The event, envisioned as a conclusion to the previous night’s Jacaranda concert performance of Stockhausen’s Stimmung, opened with Gregor Zootzky’s intoxicating, short animated film ‘psst-pp-Piano : Hommage à Mary Bauermeister’. Establishing the context of her life and work, it is a re-telling of a notorious proto-fluxus action which Kay Larson describes in her 2012 biography of John Cage ‘Where the Heart Beats.’ Taking place in 1960 at Bauermeister’s atelier in Köln, it shows a distressing performance given by Nam June Paik in which he provokes Cage by cutting off his necktie with a pair of scissors, smashing windows, and running out of the room, leaving the audience “paralyzed with fear,” in Cage’s words. The performance is said to have ended once he telephoned Bauermeister, indicating that the performance had ended. Thus in her mid-twenties she was already confidently promoting the most experimental artists of the century, and close with not only Cage, but also David Tudor, George Brecht, Cornelius Cardew, as well as Stockhausen, whose composition class she had enrolled in at Darmstadt. Becoming enamored with one another, they decided on a radical move to the United States.
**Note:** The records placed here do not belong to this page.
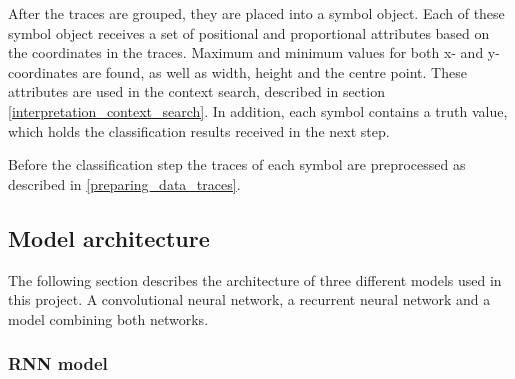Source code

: After the traces are grouped, they are placed into a symbol object. Each of these symbol object receives a set of positional and proportional attributes based on the coordinates in the traces. Maximum and minimum values for both x- and y-coordinates are found, as well as width, height and the centre point. These attributes are used in the context search, described in section \ref{interpretation_context_search}. In addition, each symbol contains a truth value, which holds the classification results received in the next step.

Before the classification step the traces of each symbol are preprocessed as described in \ref{preparing_data_traces}. 

\subsection{Model architecture} 

The following section describes the architecture of three different models used in this project. A convolutional neural network, a recurrent neural network and a model combining both networks.

\subsubsection{RNN model}

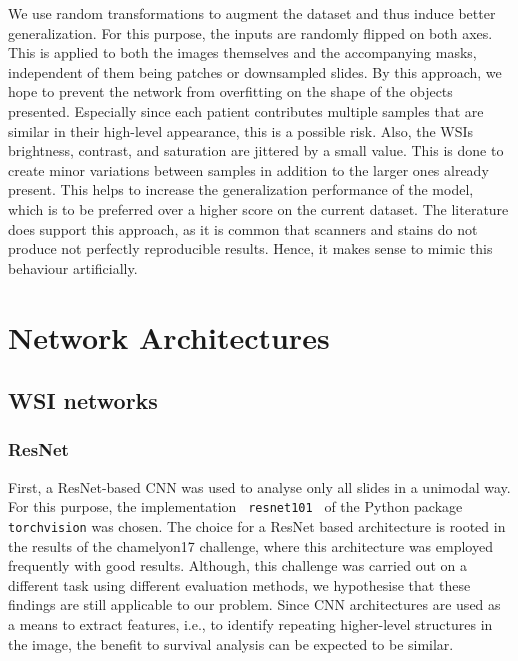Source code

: We use random transformations to augment the dataset and thus induce better generalization. For this purpose, the inputs are randomly flipped on both axes. This is applied to both the images themselves and the accompanying masks, independent of them being patches or downsampled slides. By this approach, we hope to prevent the network from overfitting on the shape of the objects presented. Especially since each patient contributes multiple samples that are similar in their high-level appearance, this is a possible risk.
Also, the WSIs brightness, contrast, and saturation are jittered by a small value. This is done to create minor variations between samples in addition to the larger ones already present. This helps to increase the generalization performance of the model, which is to be preferred over a higher score on the current dataset. The literature does support this approach, as it is common that scanners and stains do not produce not perfectly reproducible results. Hence, it makes sense to mimic this behaviour artificially. \cite{Macenko2009method, Ciompi2017importance}

\section{Network Architectures}
  \label{NetArch}

\subsection{WSI networks}

\subsubsection{ResNet} First, a ResNet-based CNN was used to analyse only all slides in a unimodal way. For this purpose, the implementation \verb | resnet101 | of the Python package \verb|torchvision| was chosen. The choice for a ResNet based architecture is rooted in the results of the chamelyon17 challenge, where this architecture was employed frequently with good results. \cite{Bandi2019Detection} Although, this challenge was carried out on a different task using different evaluation methods, we hypothesise that these findings are still applicable to our problem. Since CNN architectures are used as a means to extract features, i.e., to identify repeating higher-level structures in the image, the benefit to survival analysis can be expected to be similar.

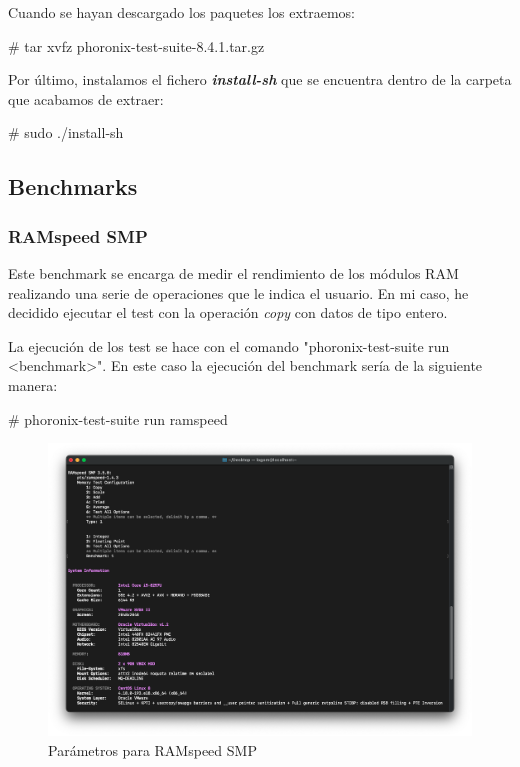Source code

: Cuando se hayan descargado los paquetes los extraemos:
\begin{tcolorbox}[colback=black!10, halign=left]
    \# tar xvfz phoronix-test-suite-8.4.1.tar.gz
\end{tcolorbox}

Por último, instalamos el fichero \textbf{\emph{install-sh}} que se encuentra dentro de la carpeta que acabamos de extraer:
\begin{tcolorbox}[colback=black!10, halign=left]
    \# sudo ./install-sh
\end{tcolorbox}

\subsection{Benchmarks}
\subsubsection{RAMspeed SMP}
Este benchmark se encarga de medir el rendimiento de los módulos RAM realizando una serie de operaciones que le indica el usuario. En mi caso,
he decidido ejecutar el test con la operación \emph{copy} con datos de tipo entero.

La ejecución de los test se hace con el comando "phoronix-test-suite run <benchmark>". En este caso la ejecución del benchmark sería de la siguiente manera:
\begin{tcolorbox}[colback=black!10, halign=left]
    \# phoronix-test-suite run ramspeed
\end{tcolorbox}

\begin{figure}[H]
    \centering
    \includegraphics[scale=0.36]{images/ramspeed_parametros.png}
    \caption{Parámetros para RAMspeed SMP}
    \label{fig:ramspeed_parametros}
\end{figure}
Bauermeister extrapolated the events of her life with vivid detail starting with her first night in NY, where she stayed at a $5/night lodge, sick from a days-long-delay on an Icelandic airline, and awaking to screams in the night (which, on November 22, 1963 would have been the eve of John F. Kennedy’s assassination). She described the events surrounding the premiere of Stockhausen’s Originale at the New York Avant-Garde Festival at Judson Hall (September 8, 1964), in which Fluxus artists denounced Stockhausen with picketed demonstrations. Their slogans, “THE PATRICIAN — THEORIST — OF WHITE SUPREMACY” and “FIGHT THE DOMINATION OF EUROPEAN RULING CLASS ART” brought into focus a point of contention surrounding her affiliation with Fluxus as imagined by George Maciunas, who was in fact the mastermind behind these demonstrations. Bauermeister revealed that it was Maciunas who was fascistic in his tendencies, speaking of his telephonic aural-assaults on complete strangers (amplified sound as sonic warfare) which essentially caused an irreparable schism in the Fluxus movement. She also insinuated that perhaps Maciunas was bitter, always one step behind her and her circle (missing Cage’s New School composition seminar due to Cage’s departure to Darmstadt and again missing the opportunity to perform at Bauermeister’s gallery in Köln due to her migration to NY). Bauermeister’s perspective places an interesting refraction on the controversy, suggesting that Stockhausen may have simply been used by Maciunas to avoid more overtly political grandstanding, thus enabling him to disguise his motives.
In her book (currently only available in German), whose title in English roughly means “Three in the Space of Two” (as in a compound 3 against 2 rhythm), she details the complicated and multifaceted polygamist tendencies that were a feature of Stockhausen’s personal life. She references not one but several ménage à trois which she was involved in during the course of their love. Bauermeister offered an interesting hypothesis regarding Stockhausen’s early childhood traumas and why it led him into seeking multiple relationships. Moreover, she described her own intermittent feelings of jealousy counterpoised by her unforgiving love for him. Rich and complex was this affair!
Bauermeister’s transcendent presence and attitude were mirrors into an era in which art embraced a variety of anarchic impulses to counter hostile and mechanical trends that were enclosing it. And yet her endearing composure belied the recalcitrant and merciless aesthetics of her art and the artworks of her contemporaries. Looking in, we were able to glimpse a fascinating view of the 20th century avant-garde as it happened. She represents a modern-day futurist, a time-traveler who beheld vistas deep into our own future and carried them with her throughout her life, all the while expressing them in her work. Such is her sensibility as it is communicated by the thrust of the boundary-defying art she is implicated in and responsible for creating. A striking visual genius coupled with an intricate and industrious attention to detail pervades her graphic work; universes unto themselves, dense with meaning, directionality, cosmic messages, and magically ambiguous.
One piece of interest on display was a letter she wrote to Barack Obama during his first month as president, in which she described ‘morphogenic fields of protection’ and optimism in his presidency. Purportedly, it found its way into the hands of Michelle Obama, who has made the effort to contact various art institutions and universities, indicating that we may see a resurgence of interest in the incredible work she has produced. When Bauermeister described her first experience of anarchy, it struck me as significant: as a young girl, occupying American soldiers allowed her back into her former home, where she was delighted and thrilled to find all of the polished furniture scuffed-up and horribly scratched, with all of the oil-painted heads hanging on the walls riddled with bullet-holes. Such memories, it would seem, indeed set the trajectory of her electrifying life.